ÓRGÃO JULGADOR : 2ª Câmara Especializada Criminal

APELAÇÃO CRIMINAL (417) No 0805297-78.2023.8.18.0031

APELANTE: MAURITE NATAN DA CONCEICAO, ELIZEU CERQUEIRA SANTOS

Advogado(s) do reclamante: BRUNNA VASCONCELOS ARAGAO, VINICIUS DE ARAUJO SOUZA JUNIOR

APELADO: PROCURADORIA GERAL DA JUSTICA DO ESTADO DO PIAUI

 

RELATOR(A): Desembargador JOAQUIM DIAS DE SANTANA FILHO

 


JuLIA Explica

EMENTA


 

Ementa: DIREITO PENAL E PROCESSUAL PENAL. APELAÇÃO CRIMINAL. TRÁFICO DE DROGAS. ORGANIZAÇÃO CRIMINOSA. RECEPTAÇÃO. NULIDADE DAS PROVAS POR VIOLAÇÃO DE DOMICÍLIO. TEORIA DOS FRUTOS DA ÁRVORE ENVENENADA. DIREITO DE RECORRER EM LIBERDADE. DOSIMETRIA DA PENA. RECURSO DESPROVIDO.

I. CASO EM EXAME

  1. Apelação criminal interposta por Maurite Natan da Conceição contra a sentença que o condenou a 11 anos, 8 meses e 7 dias de reclusão, 25 dias de detenção e 709 dias-multa, em regime inicial fechado, pelos crimes previstos nos artigos 33, caput, da Lei nº 11.343/2006; 2º, §2º, da Lei nº 12.850/2013; e 180, §3º, do Código Penal. O apelante pleiteia o direito de recorrer em liberdade, a nulidade do processo por ilicitude das provas, a absolvição por insuficiência probatória e, subsidiariamente, a redução da pena e a fixação do regime aberto.

II. QUESTÃO EM DISCUSSÃO

  1. Há quatro questões em discussão: (i) definir se o apelante tem direito de recorrer em liberdade; (ii) estabelecer se as provas obtidas pela Polícia Militar são ilícitas em razão de violação de domicílio; (iii) determinar se há insuficiência de provas para a condenação; e (iv) verificar se há necessidade de revisão da dosimetria da pena e do regime de cumprimento.

III. RAZÕES DE DECIDIR

  1. O direito de recorrer em liberdade não se concede, pois a prisão preventiva está devidamente fundamentada na necessidade de garantia da ordem pública, em razão da reiteração delitiva do réu e da sua facilidade de acesso a armas de fogo.

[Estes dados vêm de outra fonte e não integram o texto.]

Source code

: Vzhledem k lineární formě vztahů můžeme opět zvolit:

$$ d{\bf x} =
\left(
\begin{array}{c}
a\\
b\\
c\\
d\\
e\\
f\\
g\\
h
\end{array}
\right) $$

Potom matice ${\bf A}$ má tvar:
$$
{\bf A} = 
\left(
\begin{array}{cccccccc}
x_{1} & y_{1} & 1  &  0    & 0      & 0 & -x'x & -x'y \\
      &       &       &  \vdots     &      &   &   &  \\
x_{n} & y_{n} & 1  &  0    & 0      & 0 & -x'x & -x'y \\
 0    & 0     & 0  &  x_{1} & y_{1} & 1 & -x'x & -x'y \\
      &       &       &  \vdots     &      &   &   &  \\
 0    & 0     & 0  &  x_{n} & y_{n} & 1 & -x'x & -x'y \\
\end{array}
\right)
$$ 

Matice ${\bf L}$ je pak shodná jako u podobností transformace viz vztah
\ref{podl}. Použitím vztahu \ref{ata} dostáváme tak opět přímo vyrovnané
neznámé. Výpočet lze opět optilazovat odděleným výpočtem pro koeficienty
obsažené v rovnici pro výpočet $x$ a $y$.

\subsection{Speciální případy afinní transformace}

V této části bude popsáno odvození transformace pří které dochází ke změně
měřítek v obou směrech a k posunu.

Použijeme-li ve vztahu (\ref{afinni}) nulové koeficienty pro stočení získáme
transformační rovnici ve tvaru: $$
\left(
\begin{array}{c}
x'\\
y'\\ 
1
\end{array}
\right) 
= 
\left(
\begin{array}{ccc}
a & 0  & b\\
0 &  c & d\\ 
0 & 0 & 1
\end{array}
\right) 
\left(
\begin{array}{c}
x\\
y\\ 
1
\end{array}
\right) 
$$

  2. As provas obtidas são lícitas, uma vez que os policiais possuíam fundadas razões para a abordagem, com base em denúncias prévias e comportamento suspeito dos acusados, afastando-se a aplicação da teoria dos frutos da árvore envenenada.

  3. A materialidade e autoria dos delitos estão comprovadas por laudos periciais, depoimentos de testemunhas e demais elementos constantes nos autos, não havendo insuficiência probatória para absolvição.

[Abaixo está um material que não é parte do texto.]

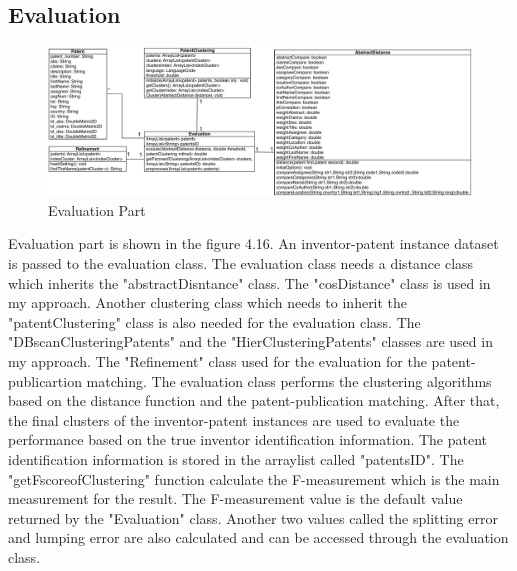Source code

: \subsection{Evaluation}
 \begin{figure}
\centering
\includegraphics[width=\headwidth]{evaluation.pdf}
\caption{Evaluation Part}
\end{figure}
Evaluation part is shown in the figure 4.16. An inventor-patent instance dataset is passed to the evaluation class. The evaluation class needs a distance class which inherits the "abstractDisntance" class. The "cosDistance" class is used in my approach. Another clustering class which needs to inherit the "patentClustering" class is also needed for the evaluation class. The "DBscanClusteringPatents" and the "HierClusteringPatents" classes are used in my approach. The "Refinement" class  used for the evaluation for the patent-publicartion matching. The evaluation class performs the clustering algorithms based on the distance function and the patent-publication matching. After that, the final clusters of the inventor-patent instances are used to evaluate the performance based on the true inventor identification information. The patent identification information is stored in the arraylist called "patentsID". The "getFscoreofClustering" function calculate the F-measurement which is the main measurement for the result. The F-measurement value is the default value returned by the "Evaluation" class. Another two values called the splitting error and lumping error are also calculated and can be accessed through the evaluation class.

  4. A dosimetria da pena observa os critérios legais, com correta valoração das circunstâncias judiciais e aplicação proporcional das penas, não sendo cabível sua revisão ou a fixação de regime mais brando.

IV. DISPOSITIVO E TESE

  1. Recurso desprovido.

Tese de julgamento:

  1. A prisão preventiva é cabível quando demonstrada a necessidade de garantia da ordem pública, com base na gravidade concreta do delito e na reincidência.

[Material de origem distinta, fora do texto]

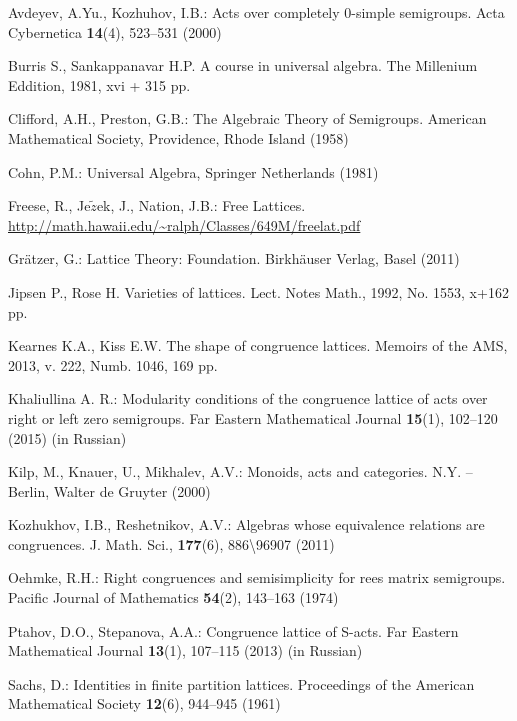 \documentclass{birkau}
\numberwithin{equation}{section}
\theoremstyle{plain}
\theoremstyle{definition}
\begin{document}
	
	
	\begin{thebibliography}{99}

         Avdeyev, A.Yu., Kozhuhov, I.B.:
        Acts over completely 0-simple semigroups.
        Acta Cybernetica \textbf{14}(4), 523--531 (2000)

         Burris S., Sankappanavar H.P. A course in universal algebra. The Millenium Eddition, 1981, xvi + 315 pp.

        Clifford, A.H., Preston, G.B.:
        The Algebraic Theory of Semigroups.
        American  Mathematical  Society,  Providence, Rhode  Island (1958)

        Cohn, P.M.:
        Universal Algebra,
        Springer Netherlands (1981)

        Freese, R., Je$\tilde{z}$ek, J., Nation, J.B.:
        Free Lattices.
        \url{http://math.hawaii.edu/~ralph/Classes/649M/freelat.pdf}

        Gr\"atzer, G.:
        Lattice Theory: Foundation.
        Birkh\"auser Verlag, Basel (2011)

         Jipsen P., Rose H. Varieties of lattices. Lect. Notes Math., 1992, No. 1553, x+162 pp.

         Kearnes K.A., Kiss E.W. The shape of congruence lattices. Memoirs of the AMS, 2013, v. 222, Numb. 1046, 169 pp.

        Khaliullina A. R.:
        Modularity conditions of the congruence lattice of acts over right or left zero semigroups.
        Far Eastern Mathematical Journal \textbf{15}(1), 102--120 (2015) (in Russian)

        Kilp, M., Knauer, U., Mikhalev, A.V.:
        Monoids, acts and categories.
        N.Y. -- Berlin, Walter de Gruyter (2000)

        Kozhukhov, I.B., Reshetnikov, A.V.:
        Algebras whose equivalence relations are congruences.
        J. Math. Sci., \textbf{177}(6), 886\textbackslash96907 (2011)

        Oehmke, R.H.:
        Right congruences and semisimplicity for rees matrix semigroups.
        Pacific Journal of Mathematics \textbf{54}(2), 143--163 (1974)

        Ptahov, D.O., Stepanova, A.A.:
        Congruence lattice of S-acts.
        Far Eastern Mathematical Journal
        \textbf{13}(1), 107--115 (2013) (in Russian)

        Sachs, D.:
        Identities in finite partition lattices.
        Proceedings of the American Mathematical Society
        \textbf{12}(6), 944--945 (1961)
	
	\end{thebibliography}
	
\end{document}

  2. A abordagem policial em residência sem mandado judicial é lícita quando fundada em elementos objetivos de suspeita e em contexto de flagrante delito.

  3. A condenação por tráfico de drogas, organização criminosa e receptação é legítima quando respaldada por provas robustas, como laudos periciais e depoimentos de testemunhas.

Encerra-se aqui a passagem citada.